Ternary operators and branching

Heya,

I’m looking for some pointers to understand how exactly branching works and how to avoid it so that the GPUs don’t start executing threads sequentially.

I need to solve two quandaries right now:

  1. I have a statement using a ternary operator: (x > 0.5) ? 1 : ((x < -0.5) ? -1 : 0). Would that branch? How can I rewrite it so that it doesn’t branch?

  2. If I have a conditional branch which executes every 1000th iteration of a kernel loop, that would branch, but would the GPU be smart enough to merge the different threads after the branch has finished? I’m talking about something like this:

for(int i = 0; i < 1000000; i++) { 

	if (i % 1000 == 0) {

		counter++;

	}

	// rest of the loop. Ideally threads would merge here even if the condition matched for one of the threads.

}

To answer number two (and possibly number one as well), sure. Branching is done via predication, so you’re still effectively executing an entire warp when you have a divergent branch, you’re just masking out some number of threads from having any effect (e.g., don’t write to registers, don’t load, don’t store, don’t set any error conditions). So when you branch, the predication mask will be set, some threads will not be executed, and then the branch will end and the predication mask will be cleared. Voila, your warp is back to executing normally.

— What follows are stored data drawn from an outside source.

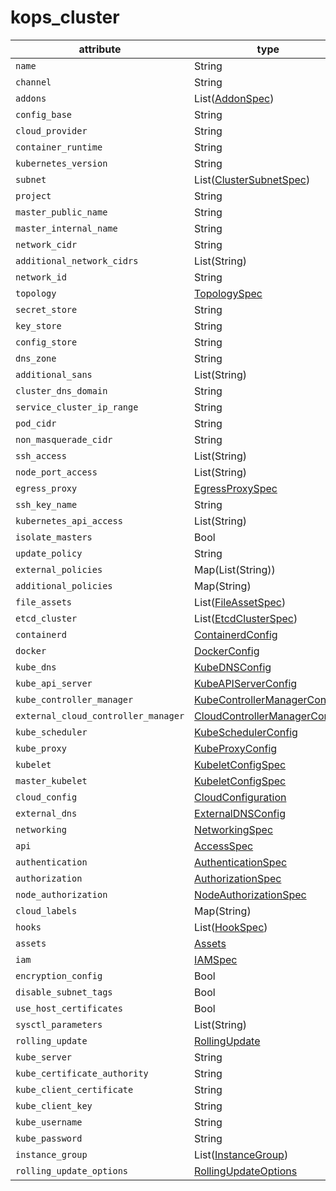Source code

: # kops_cluster

| attribute | type | optional | required | computed |
| --- | --- | --- | --- | --- |
| `name` | String | :white_check_mark: |  |  |
| `channel` | String |  | :white_check_mark: |  |
| `addons` | List([AddonSpec](./AddonSpec.generated.md)) |  | :white_check_mark: |  |
| `config_base` | String |  | :white_check_mark: | :white_check_mark: |
| `cloud_provider` | String | :white_check_mark: |  |  |
| `container_runtime` | String |  | :white_check_mark: |  |
| `kubernetes_version` | String |  | :white_check_mark: |  |
| `subnet` | List([ClusterSubnetSpec](./ClusterSubnetSpec.generated.md)) | :white_check_mark: |  |  |
| `project` | String |  | :white_check_mark: |  |
| `master_public_name` | String |  | :white_check_mark: | :white_check_mark: |
| `master_internal_name` | String |  | :white_check_mark: | :white_check_mark: |
| `network_cidr` | String |  | :white_check_mark: | :white_check_mark: |
| `additional_network_cidrs` | List(String) |  | :white_check_mark: |  |
| `network_id` | String | :white_check_mark: |  |  |
| `topology` | [TopologySpec](./TopologySpec.generated.md) | :white_check_mark: |  |  |
| `secret_store` | String |  | :white_check_mark: |  |
| `key_store` | String |  | :white_check_mark: |  |
| `config_store` | String |  | :white_check_mark: |  |
| `dns_zone` | String |  | :white_check_mark: |  |
| `additional_sans` | List(String) |  | :white_check_mark: |  |
| `cluster_dns_domain` | String |  | :white_check_mark: |  |
| `service_cluster_ip_range` | String |  | :white_check_mark: |  |
| `pod_cidr` | String |  | :white_check_mark: |  |
| `non_masquerade_cidr` | String |  | :white_check_mark: | :white_check_mark: |
| `ssh_access` | List(String) |  | :white_check_mark: |  |
| `node_port_access` | List(String) |  | :white_check_mark: |  |
| `egress_proxy` | [EgressProxySpec](./EgressProxySpec.generated.md) |  | :white_check_mark: |  |
| `ssh_key_name` | String |  | :white_check_mark: |  |
| `kubernetes_api_access` | List(String) |  | :white_check_mark: |  |
| `isolate_masters` | Bool |  | :white_check_mark: |  |
| `update_policy` | String |  | :white_check_mark: |  |
| `external_policies` | Map(List(String)) |  | :white_check_mark: |  |
| `additional_policies` | Map(String) |  | :white_check_mark: |  |
| `file_assets` | List([FileAssetSpec](./FileAssetSpec.generated.md)) |  | :white_check_mark: |  |
| `etcd_cluster` | List([EtcdClusterSpec](./EtcdClusterSpec.generated.md)) | :white_check_mark: |  |  |
| `containerd` | [ContainerdConfig](./ContainerdConfig.generated.md) |  | :white_check_mark: |  |
| `docker` | [DockerConfig](./DockerConfig.generated.md) |  | :white_check_mark: |  |
| `kube_dns` | [KubeDNSConfig](./KubeDNSConfig.generated.md) |  | :white_check_mark: |  |
| `kube_api_server` | [KubeAPIServerConfig](./KubeAPIServerConfig.generated.md) |  | :white_check_mark: |  |
| `kube_controller_manager` | [KubeControllerManagerConfig](./KubeControllerManagerConfig.generated.md) |  | :white_check_mark: |  |
| `external_cloud_controller_manager` | [CloudControllerManagerConfig](./CloudControllerManagerConfig.generated.md) |  | :white_check_mark: |  |
| `kube_scheduler` | [KubeSchedulerConfig](./KubeSchedulerConfig.generated.md) |  | :white_check_mark: |  |
| `kube_proxy` | [KubeProxyConfig](./KubeProxyConfig.generated.md) |  | :white_check_mark: |  |
| `kubelet` | [KubeletConfigSpec](./KubeletConfigSpec.generated.md) |  | :white_check_mark: |  |
| `master_kubelet` | [KubeletConfigSpec](./KubeletConfigSpec.generated.md) |  | :white_check_mark: |  |
| `cloud_config` | [CloudConfiguration](./CloudConfiguration.generated.md) |  | :white_check_mark: |  |
| `external_dns` | [ExternalDNSConfig](./ExternalDNSConfig.generated.md) |  | :white_check_mark: |  |
| `networking` | [NetworkingSpec](./NetworkingSpec.generated.md) | :white_check_mark: |  |  |
| `api` | [AccessSpec](./AccessSpec.generated.md) |  | :white_check_mark: |  |
| `authentication` | [AuthenticationSpec](./AuthenticationSpec.generated.md) |  | :white_check_mark: |  |
| `authorization` | [AuthorizationSpec](./AuthorizationSpec.generated.md) |  | :white_check_mark: |  |
| `node_authorization` | [NodeAuthorizationSpec](./NodeAuthorizationSpec.generated.md) |  | :white_check_mark: |  |
| `cloud_labels` | Map(String) |  | :white_check_mark: |  |
| `hooks` | List([HookSpec](./HookSpec.generated.md)) |  | :white_check_mark: |  |
| `assets` | [Assets](./Assets.generated.md) |  | :white_check_mark: |  |
| `iam` | [IAMSpec](./IAMSpec.generated.md) |  | :white_check_mark: | :white_check_mark: |
| `encryption_config` | Bool |  | :white_check_mark: |  |
| `disable_subnet_tags` | Bool |  | :white_check_mark: |  |
| `use_host_certificates` | Bool |  | :white_check_mark: |  |
| `sysctl_parameters` | List(String) |  | :white_check_mark: |  |
| `rolling_update` | [RollingUpdate](./RollingUpdate.generated.md) |  | :white_check_mark: |  |
| `kube_server` | String |  |  | :white_check_mark: |
| `kube_certificate_authority` | String |  |  | :white_check_mark: |
| `kube_client_certificate` | String |  |  | :white_check_mark: |
| `kube_client_key` | String |  |  | :white_check_mark: |
| `kube_username` | String |  |  | :white_check_mark: |
| `kube_password` | String |  |  | :white_check_mark: |
| `instance_group` | List([InstanceGroup](./InstanceGroup.generated.md)) | :white_check_mark: |  |  |
| `rolling_update_options` | [RollingUpdateOptions](./RollingUpdateOptions.generated.md) |  | :white_check_mark: |  |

Very short divergent branches usually aren’t a huge deal.

I have a follow up question to the above. I’m a little unclear on the following: What if all of the threads in the warp evaluate the conditional to be true, or all of them evaluate false? Would this cause branching?

ITYM: “Would this cause divergence?”

If all threads evaluate true (or false) then the branch is not a problem - there is no divergence. Divergence occurs when some threads evaluate the condition as true and some as false, in which case both branches must be executed (using predication to mask operations in the relevant threads), and hence you get a performance hit.